TASK ITEM: Please look for the string "article" below and report every line in which it occurs.

[Saved entries]
* * * * * * *
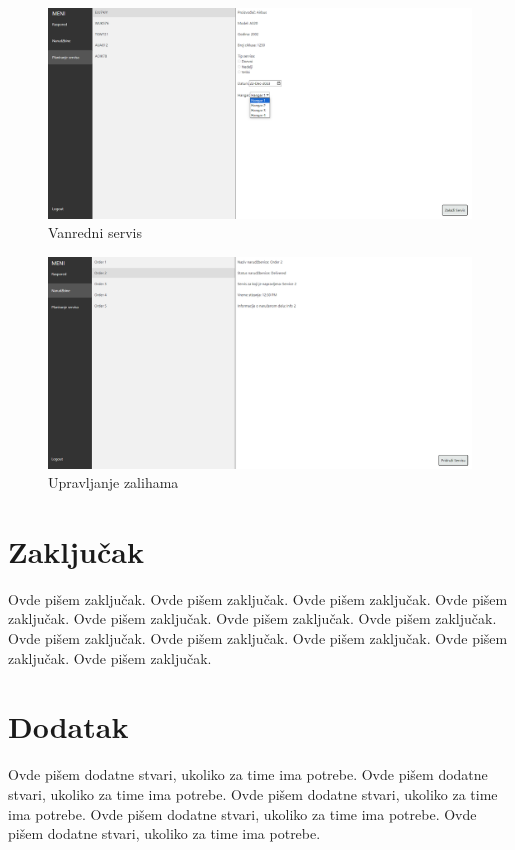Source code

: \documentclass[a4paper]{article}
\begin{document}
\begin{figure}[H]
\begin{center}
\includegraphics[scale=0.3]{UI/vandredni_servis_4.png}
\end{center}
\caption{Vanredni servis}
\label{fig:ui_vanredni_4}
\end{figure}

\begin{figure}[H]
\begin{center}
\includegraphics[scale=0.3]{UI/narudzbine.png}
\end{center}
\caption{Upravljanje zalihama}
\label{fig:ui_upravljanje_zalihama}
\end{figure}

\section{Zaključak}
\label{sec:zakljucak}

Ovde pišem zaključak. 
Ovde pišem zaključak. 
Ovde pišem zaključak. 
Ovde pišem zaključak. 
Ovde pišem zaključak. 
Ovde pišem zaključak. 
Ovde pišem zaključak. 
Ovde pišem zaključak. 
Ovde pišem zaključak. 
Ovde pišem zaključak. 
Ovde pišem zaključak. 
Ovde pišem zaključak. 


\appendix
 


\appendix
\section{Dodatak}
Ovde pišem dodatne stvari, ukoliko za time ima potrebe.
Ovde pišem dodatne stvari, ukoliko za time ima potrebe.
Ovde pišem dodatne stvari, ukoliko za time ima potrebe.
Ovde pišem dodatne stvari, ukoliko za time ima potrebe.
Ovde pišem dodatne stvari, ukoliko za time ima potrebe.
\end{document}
* * * * * * *
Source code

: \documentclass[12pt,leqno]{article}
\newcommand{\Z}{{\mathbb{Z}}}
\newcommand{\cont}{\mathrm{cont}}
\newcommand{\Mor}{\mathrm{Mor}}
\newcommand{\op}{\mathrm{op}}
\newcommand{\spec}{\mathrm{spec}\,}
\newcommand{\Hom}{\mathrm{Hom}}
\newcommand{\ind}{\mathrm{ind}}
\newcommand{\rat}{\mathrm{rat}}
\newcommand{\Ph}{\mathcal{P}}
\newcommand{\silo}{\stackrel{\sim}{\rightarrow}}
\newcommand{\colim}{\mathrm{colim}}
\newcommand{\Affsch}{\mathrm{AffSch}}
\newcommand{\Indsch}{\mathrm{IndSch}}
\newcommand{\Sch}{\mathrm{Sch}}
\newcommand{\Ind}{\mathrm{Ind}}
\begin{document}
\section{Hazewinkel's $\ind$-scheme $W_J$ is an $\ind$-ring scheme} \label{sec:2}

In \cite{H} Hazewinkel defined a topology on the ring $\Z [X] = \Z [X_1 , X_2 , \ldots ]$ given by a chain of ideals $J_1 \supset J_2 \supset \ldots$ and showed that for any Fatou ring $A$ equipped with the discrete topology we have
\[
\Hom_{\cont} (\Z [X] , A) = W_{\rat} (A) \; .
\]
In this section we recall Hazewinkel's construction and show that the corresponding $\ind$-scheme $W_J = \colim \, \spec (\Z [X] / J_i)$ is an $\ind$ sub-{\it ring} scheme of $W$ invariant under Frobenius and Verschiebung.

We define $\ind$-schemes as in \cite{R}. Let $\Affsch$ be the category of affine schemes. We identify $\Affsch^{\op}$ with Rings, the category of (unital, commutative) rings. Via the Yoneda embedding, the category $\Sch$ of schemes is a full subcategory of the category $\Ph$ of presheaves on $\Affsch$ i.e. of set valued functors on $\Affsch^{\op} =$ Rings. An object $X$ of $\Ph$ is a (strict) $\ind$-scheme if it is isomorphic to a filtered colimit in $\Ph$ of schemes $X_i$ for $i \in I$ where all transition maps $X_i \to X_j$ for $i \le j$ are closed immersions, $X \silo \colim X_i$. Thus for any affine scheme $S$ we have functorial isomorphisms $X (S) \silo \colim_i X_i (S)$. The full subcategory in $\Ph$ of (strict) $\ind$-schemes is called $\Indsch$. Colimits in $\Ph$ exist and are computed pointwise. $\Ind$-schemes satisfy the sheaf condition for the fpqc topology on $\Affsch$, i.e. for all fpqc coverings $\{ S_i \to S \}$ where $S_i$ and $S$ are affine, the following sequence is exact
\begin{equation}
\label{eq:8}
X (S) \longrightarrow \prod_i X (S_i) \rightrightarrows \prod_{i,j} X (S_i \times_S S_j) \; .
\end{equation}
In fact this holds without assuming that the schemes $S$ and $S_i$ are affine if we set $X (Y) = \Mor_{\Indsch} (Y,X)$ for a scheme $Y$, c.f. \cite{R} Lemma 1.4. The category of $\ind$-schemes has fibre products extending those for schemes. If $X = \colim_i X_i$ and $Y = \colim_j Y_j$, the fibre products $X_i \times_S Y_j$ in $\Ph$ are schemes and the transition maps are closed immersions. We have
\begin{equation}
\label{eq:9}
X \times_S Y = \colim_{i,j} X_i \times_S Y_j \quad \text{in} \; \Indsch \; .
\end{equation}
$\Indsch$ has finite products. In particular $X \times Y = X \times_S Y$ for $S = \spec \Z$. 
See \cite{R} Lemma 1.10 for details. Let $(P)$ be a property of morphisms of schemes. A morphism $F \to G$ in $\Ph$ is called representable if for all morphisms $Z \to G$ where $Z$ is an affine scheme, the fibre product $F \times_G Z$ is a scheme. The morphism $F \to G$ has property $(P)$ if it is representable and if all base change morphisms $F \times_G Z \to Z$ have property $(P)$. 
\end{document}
* * * * * * *
ANSWER SPACE:
: \documentclass[a4paper]{article}
: \documentclass[12pt,leqno]{article}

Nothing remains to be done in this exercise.